#### TASK OBJECTIVE:
All of the data beneath this instruction is to be transcribed word for word.

(Records from a data source)

·····

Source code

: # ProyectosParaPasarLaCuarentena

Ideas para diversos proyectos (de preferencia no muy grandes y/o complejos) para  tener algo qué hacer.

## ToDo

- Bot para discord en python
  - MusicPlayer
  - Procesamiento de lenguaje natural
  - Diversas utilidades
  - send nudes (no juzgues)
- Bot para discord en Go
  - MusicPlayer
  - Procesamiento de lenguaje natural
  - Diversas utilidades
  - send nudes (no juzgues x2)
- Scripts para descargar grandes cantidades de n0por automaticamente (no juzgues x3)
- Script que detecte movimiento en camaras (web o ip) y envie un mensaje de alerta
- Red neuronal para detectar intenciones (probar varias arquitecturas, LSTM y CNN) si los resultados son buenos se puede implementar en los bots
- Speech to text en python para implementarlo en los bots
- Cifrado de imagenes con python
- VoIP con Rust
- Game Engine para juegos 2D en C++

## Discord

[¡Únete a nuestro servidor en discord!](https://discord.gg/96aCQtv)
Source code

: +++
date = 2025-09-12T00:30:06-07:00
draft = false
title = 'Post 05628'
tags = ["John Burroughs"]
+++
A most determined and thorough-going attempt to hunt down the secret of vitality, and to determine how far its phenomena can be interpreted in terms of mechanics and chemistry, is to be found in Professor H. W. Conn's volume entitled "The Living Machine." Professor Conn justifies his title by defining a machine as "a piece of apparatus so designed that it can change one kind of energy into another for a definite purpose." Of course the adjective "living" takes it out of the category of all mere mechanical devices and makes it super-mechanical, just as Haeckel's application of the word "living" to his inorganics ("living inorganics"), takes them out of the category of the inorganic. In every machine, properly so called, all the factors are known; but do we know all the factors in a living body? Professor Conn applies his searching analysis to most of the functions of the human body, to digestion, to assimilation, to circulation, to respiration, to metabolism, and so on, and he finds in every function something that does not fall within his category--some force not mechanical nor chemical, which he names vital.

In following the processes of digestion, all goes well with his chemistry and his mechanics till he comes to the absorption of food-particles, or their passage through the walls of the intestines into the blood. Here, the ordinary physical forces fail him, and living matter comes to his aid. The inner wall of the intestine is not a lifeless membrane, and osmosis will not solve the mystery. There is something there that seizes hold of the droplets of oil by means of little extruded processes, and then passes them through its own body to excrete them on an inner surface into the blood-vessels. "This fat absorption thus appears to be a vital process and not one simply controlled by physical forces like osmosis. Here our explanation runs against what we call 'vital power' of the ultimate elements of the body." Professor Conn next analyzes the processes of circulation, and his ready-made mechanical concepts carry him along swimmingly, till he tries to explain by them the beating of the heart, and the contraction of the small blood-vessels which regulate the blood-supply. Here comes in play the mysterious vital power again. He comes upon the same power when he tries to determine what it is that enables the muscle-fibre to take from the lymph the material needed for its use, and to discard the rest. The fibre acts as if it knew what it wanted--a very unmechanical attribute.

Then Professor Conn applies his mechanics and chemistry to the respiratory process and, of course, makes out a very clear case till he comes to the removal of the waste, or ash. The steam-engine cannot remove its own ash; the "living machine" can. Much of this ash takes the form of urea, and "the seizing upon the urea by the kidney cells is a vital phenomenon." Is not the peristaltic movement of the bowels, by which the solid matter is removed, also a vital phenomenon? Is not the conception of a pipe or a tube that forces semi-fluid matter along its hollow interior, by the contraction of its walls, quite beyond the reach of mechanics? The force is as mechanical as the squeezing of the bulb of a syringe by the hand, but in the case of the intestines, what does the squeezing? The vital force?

·····

#### ANSWER SPACE:
Source code

: # ProyectosParaPasarLaCuarentena

Ideas para diversos proyectos (de preferencia no muy grandes y/o complejos) para  tener algo qué hacer.

## ToDo

- Bot para discord en python
  - MusicPlayer
  - Procesamiento de lenguaje natural
  - Diversas utilidades
  - send nudes (no juzgues)
- Bot para discord en Go
  - MusicPlayer
  - Procesamiento de lenguaje natural
  - Diversas utilidades
  - send nudes (no juzgues x2)
- Scripts para descargar grandes cantidades de n0por automaticamente (no juzgues x3)
- Script que detecte movimiento en camaras (web o ip) y envie un mensaje de alerta
- Red neuronal para detectar intenciones (probar varias arquitecturas, LSTM y CNN) si los resultados son buenos se puede implementar en los bots
- Speech to text en python para implementarlo en los bots
- Cifrado de imagenes con python
- VoIP con Rust
- Game Engine para juegos 2D en C++

## Discord

[¡Únete a nuestro servidor en discord!](https://discord.gg/96aCQtv)
Source code

: +++
date = 2025-09-12T00:30:06-07:00
draft = false
title = 'Post 05628'
tags = ["John Burroughs"]
+++
A most determined and thorough-going attempt to hunt down the secret of vitality, and to determine how far its phenomena can be interpreted in terms of mechanics and chemistry, is to be found in Professor H. W. Conn's volume entitled "The Living Machine." Professor Conn justifies his title by defining a machine as "a piece of apparatus so designed that it can change one kind of energy into another for a definite purpose." Of course the adjective "living" takes it out of the category of all mere mechanical devices and makes it super-mechanical, just as Haeckel's application of the word "living" to his inorganics ("living inorganics"), takes them out of the category of the inorganic. In every machine, properly so called, all the factors are known; but do we know all the factors in a living body? Professor Conn applies his searching analysis to most of the functions of the human body, to digestion, to assimilation, to circulation, to respiration, to metabolism, and so on, and he finds in every function something that does not fall within his category--some force not mechanical nor chemical, which he names vital.

In following the processes of digestion, all goes well with his chemistry and his mechanics till he comes to the absorption of food-particles, or their passage through the walls of the intestines into the blood. Here, the ordinary physical forces fail him, and living matter comes to his aid. The inner wall of the intestine is not a lifeless membrane, and osmosis will not solve the mystery. There is something there that seizes hold of the droplets of oil by means of little extruded processes, and then passes them through its own body to excrete them on an inner surface into the blood-vessels. "This fat absorption thus appears to be a vital process and not one simply controlled by physical forces like osmosis. Here our explanation runs against what we call 'vital power' of the ultimate elements of the body." Professor Conn next analyzes the processes of circulation, and his ready-made mechanical concepts carry him along swimmingly, till he tries to explain by them the beating of the heart, and the contraction of the small blood-vessels which regulate the blood-supply. Here comes in play the mysterious vital power again. He comes upon the same power when he tries to determine what it is that enables the muscle-fibre to take from the lymph the material needed for its use, and to discard the rest. The fibre acts as if it knew what it wanted--a very unmechanical attribute.

Then Professor Conn applies his mechanics and chemistry to the respiratory process and, of course, makes out a very clear case till he comes to the removal of the waste, or ash. The steam-engine cannot remove its own ash; the "living machine" can. Much of this ash takes the form of urea, and "the seizing upon the urea by the kidney cells is a vital phenomenon." Is not the peristaltic movement of the bowels, by which the solid matter is removed, also a vital phenomenon? Is not the conception of a pipe or a tube that forces semi-fluid matter along its hollow interior, by the contraction of its walls, quite beyond the reach of mechanics? The force is as mechanical as the squeezing of the bulb of a syringe by the hand, but in the case of the intestines, what does the squeezing? The vital force?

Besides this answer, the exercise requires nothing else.